• [Exercise aim]
Copy only what lies from the line containing "If anyone wants" through the line containing "## Active Branches" in the entries below, keeping both end lines exact and dropping every picture.
::::::::::
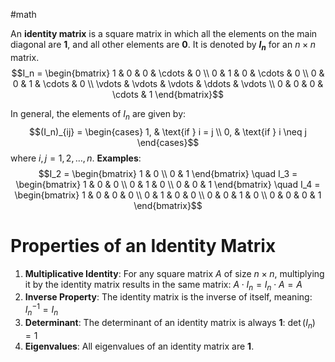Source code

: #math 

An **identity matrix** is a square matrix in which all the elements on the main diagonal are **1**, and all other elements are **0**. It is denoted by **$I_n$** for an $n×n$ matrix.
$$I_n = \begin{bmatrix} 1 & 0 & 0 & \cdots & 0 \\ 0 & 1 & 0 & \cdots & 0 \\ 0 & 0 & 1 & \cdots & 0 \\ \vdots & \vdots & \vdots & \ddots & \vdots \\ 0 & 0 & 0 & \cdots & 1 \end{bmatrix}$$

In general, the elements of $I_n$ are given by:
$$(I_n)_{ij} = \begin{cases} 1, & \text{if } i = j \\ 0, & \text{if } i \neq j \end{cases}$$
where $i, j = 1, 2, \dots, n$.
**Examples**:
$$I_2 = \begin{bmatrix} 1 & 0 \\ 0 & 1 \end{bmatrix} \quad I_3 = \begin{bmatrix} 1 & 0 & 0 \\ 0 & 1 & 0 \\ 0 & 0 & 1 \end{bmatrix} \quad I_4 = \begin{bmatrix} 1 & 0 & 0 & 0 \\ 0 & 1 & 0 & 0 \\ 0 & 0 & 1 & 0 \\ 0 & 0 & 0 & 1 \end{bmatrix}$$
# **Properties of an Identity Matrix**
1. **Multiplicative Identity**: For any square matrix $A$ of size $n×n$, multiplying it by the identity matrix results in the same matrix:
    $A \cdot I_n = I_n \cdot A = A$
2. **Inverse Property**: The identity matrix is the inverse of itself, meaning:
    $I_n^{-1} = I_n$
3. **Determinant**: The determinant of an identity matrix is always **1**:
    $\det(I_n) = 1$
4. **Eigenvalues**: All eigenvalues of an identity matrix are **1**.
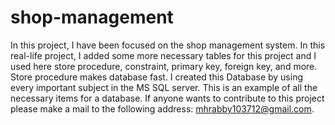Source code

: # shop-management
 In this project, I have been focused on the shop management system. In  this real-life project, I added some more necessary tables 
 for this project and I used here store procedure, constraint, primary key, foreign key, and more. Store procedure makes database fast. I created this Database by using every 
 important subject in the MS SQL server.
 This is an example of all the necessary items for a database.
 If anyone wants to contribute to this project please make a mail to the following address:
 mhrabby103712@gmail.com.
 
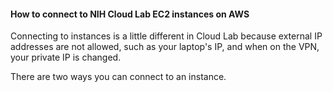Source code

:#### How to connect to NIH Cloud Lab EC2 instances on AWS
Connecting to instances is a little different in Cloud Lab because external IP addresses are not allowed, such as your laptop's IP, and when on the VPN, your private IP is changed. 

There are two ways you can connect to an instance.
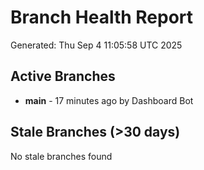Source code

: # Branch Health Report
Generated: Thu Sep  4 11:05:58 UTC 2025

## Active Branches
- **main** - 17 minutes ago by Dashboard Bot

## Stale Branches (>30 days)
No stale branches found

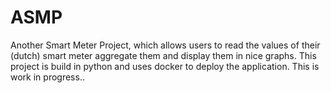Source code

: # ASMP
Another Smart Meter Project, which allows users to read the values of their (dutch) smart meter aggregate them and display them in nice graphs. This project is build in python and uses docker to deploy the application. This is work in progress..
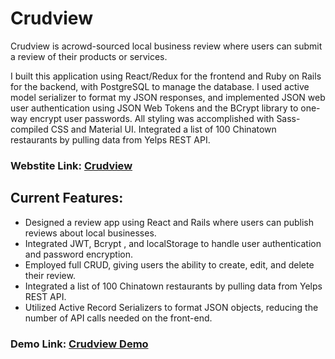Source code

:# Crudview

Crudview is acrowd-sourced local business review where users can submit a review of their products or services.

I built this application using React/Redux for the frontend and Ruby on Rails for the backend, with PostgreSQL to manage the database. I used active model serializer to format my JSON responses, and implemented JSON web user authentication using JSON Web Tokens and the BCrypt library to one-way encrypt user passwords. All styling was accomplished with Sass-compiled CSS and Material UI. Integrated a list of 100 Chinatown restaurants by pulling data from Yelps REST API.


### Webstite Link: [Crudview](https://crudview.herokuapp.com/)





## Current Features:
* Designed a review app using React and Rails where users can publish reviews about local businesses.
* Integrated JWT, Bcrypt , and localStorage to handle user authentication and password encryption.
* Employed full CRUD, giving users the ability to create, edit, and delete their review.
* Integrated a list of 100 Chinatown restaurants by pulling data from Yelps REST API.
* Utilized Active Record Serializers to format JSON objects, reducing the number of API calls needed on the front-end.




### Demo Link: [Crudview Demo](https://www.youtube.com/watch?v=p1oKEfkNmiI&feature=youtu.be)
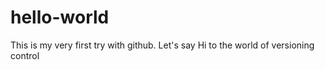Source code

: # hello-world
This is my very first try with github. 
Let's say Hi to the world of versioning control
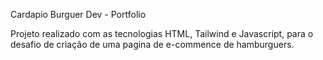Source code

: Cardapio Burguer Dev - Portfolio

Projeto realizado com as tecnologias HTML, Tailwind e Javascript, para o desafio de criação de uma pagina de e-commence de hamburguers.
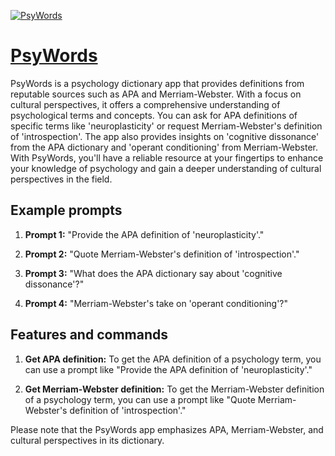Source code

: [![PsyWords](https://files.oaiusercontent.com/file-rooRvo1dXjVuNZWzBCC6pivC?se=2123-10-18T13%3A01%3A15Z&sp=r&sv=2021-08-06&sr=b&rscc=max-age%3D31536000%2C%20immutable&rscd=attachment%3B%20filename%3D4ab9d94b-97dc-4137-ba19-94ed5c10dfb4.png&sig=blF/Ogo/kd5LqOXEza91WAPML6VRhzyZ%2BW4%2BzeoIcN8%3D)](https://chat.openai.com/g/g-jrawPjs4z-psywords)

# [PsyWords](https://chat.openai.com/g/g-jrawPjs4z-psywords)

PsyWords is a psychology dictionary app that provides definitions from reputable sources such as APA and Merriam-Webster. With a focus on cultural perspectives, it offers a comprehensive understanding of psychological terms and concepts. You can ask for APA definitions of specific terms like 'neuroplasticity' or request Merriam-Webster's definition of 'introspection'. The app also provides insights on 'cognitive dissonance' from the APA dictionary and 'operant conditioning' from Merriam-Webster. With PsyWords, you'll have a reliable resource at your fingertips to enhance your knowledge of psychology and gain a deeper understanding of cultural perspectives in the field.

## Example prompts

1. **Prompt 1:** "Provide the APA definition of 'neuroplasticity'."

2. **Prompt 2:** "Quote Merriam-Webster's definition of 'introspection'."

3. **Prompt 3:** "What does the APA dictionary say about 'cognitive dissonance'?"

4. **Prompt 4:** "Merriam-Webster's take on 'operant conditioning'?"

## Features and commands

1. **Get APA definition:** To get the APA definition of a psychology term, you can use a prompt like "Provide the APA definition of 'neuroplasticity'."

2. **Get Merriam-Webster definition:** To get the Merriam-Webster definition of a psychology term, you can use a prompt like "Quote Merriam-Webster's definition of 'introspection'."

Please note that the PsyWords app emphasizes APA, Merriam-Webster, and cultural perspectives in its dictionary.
::::::::::
• [Your response]
 If anyone wants to contribute to this project please make a mail to the following address:
 mhrabby103712@gmail.com.
 
Source code

:#### How to connect to NIH Cloud Lab EC2 instances on AWS
Connecting to instances is a little different in Cloud Lab because external IP addresses are not allowed, such as your laptop's IP, and when on the VPN, your private IP is changed. 

There are two ways you can connect to an instance.
Source code

: # Branch Health Report
Generated: Thu Sep  4 11:05:58 UTC 2025

## Active Branches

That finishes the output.